What to produce >> Your job is to set down the stretch of entries that opens with the line containing "Takım üyeleri tarafından geliştirilen" and closes with the line containing "geçirme pratiği başlatılacak.". Keep both end lines, copy each exactly, and add nothing.

--------------------------------

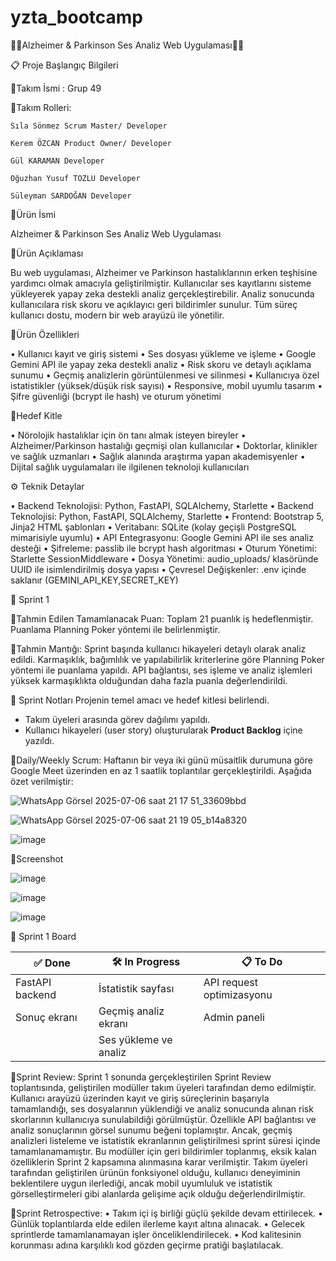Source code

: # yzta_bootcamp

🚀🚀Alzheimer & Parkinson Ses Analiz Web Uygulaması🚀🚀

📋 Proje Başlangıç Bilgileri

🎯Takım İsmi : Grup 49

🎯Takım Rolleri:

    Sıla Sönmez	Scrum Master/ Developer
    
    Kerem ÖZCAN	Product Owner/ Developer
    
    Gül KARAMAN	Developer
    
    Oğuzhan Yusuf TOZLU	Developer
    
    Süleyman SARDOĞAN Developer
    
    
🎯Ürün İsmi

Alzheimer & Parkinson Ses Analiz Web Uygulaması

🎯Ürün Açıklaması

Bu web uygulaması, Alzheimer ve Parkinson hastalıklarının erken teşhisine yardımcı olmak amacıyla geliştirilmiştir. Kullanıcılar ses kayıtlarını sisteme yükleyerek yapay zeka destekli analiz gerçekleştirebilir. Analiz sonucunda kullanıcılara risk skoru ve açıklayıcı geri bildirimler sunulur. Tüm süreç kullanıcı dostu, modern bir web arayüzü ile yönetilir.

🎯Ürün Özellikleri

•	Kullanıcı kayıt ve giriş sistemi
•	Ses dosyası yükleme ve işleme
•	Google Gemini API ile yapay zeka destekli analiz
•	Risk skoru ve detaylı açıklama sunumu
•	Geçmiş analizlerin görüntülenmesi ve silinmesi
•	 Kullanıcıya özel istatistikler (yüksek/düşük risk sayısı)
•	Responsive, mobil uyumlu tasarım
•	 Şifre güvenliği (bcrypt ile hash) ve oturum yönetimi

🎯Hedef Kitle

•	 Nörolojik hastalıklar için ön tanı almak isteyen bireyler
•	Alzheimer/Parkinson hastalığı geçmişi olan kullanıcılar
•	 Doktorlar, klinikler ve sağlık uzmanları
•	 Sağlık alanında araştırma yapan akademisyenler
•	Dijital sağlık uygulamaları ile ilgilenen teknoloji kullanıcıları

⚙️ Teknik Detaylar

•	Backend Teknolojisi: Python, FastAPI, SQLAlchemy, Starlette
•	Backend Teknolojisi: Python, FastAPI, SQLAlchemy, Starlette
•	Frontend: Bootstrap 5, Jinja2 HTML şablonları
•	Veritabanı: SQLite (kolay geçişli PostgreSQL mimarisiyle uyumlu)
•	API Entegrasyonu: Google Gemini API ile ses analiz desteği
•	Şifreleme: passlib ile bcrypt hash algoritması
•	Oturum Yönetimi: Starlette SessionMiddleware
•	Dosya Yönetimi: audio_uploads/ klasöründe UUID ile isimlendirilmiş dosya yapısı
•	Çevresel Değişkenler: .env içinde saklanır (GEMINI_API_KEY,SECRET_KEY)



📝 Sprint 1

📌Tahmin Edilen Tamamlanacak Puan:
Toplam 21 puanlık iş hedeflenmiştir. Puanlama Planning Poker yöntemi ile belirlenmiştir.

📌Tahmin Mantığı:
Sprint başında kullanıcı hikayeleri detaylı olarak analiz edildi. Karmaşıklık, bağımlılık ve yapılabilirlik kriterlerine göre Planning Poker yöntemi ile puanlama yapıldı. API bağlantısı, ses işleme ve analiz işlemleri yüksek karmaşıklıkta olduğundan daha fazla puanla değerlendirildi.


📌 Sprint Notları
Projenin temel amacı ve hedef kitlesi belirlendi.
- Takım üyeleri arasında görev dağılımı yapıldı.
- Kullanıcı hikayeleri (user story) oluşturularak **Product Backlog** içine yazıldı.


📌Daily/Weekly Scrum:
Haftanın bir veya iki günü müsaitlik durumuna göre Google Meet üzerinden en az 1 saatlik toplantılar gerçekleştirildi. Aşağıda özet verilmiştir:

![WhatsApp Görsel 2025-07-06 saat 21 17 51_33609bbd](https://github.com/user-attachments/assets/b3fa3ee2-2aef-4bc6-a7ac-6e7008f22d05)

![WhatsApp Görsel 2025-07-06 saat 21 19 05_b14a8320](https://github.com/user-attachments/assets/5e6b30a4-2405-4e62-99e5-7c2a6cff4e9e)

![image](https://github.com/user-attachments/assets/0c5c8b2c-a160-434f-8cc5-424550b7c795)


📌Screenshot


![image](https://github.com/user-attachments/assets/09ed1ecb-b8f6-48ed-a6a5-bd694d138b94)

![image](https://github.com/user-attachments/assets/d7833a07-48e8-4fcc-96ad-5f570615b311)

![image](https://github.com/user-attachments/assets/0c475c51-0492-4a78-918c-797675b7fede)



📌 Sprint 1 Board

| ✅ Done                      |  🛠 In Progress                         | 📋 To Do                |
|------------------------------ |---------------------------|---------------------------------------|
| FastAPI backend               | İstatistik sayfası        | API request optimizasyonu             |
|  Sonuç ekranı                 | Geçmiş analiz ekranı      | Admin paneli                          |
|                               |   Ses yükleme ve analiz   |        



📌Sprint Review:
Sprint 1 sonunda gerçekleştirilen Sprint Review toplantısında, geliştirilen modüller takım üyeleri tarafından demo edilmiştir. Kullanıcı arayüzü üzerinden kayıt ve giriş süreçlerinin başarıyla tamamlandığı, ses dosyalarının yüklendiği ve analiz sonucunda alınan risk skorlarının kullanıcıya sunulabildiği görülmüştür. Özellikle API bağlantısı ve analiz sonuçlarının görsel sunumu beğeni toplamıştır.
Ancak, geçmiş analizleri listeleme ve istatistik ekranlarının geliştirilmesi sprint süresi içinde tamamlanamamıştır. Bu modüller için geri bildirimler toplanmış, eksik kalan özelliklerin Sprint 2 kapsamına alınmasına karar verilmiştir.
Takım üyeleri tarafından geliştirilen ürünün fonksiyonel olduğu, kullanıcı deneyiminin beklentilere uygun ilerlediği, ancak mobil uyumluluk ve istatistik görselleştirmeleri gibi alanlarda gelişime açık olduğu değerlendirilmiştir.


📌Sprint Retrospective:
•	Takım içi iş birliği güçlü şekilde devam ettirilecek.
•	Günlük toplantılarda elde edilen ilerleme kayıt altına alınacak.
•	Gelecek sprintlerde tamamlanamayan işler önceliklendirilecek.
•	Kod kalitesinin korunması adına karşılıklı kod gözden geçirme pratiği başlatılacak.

--------------------------------

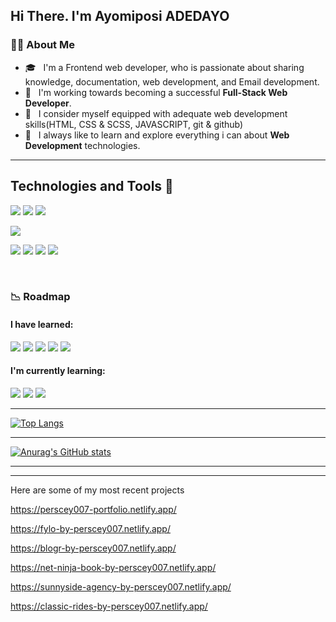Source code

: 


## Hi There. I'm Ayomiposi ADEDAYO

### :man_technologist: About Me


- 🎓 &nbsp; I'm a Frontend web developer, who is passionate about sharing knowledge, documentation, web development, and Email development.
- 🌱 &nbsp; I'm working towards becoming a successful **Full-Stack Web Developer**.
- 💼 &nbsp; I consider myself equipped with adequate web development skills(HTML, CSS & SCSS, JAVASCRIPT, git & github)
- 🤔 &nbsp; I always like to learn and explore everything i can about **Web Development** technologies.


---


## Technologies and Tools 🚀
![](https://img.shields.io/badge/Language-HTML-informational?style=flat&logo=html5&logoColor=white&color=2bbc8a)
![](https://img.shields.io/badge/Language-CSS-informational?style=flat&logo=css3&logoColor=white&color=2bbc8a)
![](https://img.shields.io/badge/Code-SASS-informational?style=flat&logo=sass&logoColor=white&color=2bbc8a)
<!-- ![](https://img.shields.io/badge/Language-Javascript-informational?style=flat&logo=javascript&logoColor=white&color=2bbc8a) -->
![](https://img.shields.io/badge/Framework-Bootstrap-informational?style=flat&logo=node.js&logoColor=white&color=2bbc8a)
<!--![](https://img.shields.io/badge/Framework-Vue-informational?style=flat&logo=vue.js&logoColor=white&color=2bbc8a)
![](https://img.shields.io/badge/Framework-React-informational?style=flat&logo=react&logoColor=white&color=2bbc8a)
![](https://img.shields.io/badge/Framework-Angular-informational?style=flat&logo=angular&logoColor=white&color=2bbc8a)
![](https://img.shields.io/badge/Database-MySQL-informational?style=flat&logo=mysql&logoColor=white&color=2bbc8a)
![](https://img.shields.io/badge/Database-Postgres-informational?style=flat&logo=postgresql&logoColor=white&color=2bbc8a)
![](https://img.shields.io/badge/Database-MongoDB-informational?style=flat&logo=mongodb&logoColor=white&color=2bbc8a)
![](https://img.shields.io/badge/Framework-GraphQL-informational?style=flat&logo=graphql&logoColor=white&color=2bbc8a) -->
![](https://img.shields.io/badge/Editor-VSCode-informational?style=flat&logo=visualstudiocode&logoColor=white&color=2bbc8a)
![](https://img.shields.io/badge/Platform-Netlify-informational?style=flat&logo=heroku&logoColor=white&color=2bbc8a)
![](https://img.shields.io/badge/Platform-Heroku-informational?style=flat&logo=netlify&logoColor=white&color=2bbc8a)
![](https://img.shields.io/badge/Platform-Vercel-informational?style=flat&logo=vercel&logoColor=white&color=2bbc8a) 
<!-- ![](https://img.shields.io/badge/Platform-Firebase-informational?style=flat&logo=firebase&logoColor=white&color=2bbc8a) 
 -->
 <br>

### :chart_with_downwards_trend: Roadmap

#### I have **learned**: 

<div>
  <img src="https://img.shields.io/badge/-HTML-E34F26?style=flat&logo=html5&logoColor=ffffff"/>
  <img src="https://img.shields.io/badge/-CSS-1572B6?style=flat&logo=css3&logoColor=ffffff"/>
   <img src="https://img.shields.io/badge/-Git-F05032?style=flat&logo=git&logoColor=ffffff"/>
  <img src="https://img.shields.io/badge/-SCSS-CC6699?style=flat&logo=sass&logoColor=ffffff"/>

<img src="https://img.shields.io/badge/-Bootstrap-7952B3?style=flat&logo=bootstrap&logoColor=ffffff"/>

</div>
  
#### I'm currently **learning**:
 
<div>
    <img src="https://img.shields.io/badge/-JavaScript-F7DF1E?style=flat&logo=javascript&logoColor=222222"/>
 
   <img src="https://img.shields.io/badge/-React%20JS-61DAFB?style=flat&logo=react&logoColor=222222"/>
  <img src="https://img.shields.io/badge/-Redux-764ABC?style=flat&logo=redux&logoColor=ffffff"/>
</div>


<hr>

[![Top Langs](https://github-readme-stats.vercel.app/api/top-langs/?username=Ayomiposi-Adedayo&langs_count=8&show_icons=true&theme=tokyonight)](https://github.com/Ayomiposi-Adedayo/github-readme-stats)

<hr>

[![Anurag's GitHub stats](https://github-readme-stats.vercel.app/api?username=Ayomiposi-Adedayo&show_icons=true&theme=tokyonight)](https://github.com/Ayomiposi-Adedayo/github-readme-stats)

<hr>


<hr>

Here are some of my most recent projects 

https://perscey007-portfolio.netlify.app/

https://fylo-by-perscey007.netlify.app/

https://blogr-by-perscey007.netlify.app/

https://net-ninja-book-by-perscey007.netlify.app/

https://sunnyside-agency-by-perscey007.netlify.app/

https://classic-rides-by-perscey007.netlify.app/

--------------------------------

Result of this task >>
Takım üyeleri tarafından geliştirilen ürünün fonksiyonel olduğu, kullanıcı deneyiminin beklentilere uygun ilerlediği, ancak mobil uyumluluk ve istatistik görselleştirmeleri gibi alanlarda gelişime açık olduğu değerlendirilmiştir.


📌Sprint Retrospective:
•	Takım içi iş birliği güçlü şekilde devam ettirilecek.
•	Günlük toplantılarda elde edilen ilerleme kayıt altına alınacak.
•	Gelecek sprintlerde tamamlanamayan işler önceliklendirilecek.
•	Kod kalitesinin korunması adına karşılıklı kod gözden geçirme pratiği başlatılacak.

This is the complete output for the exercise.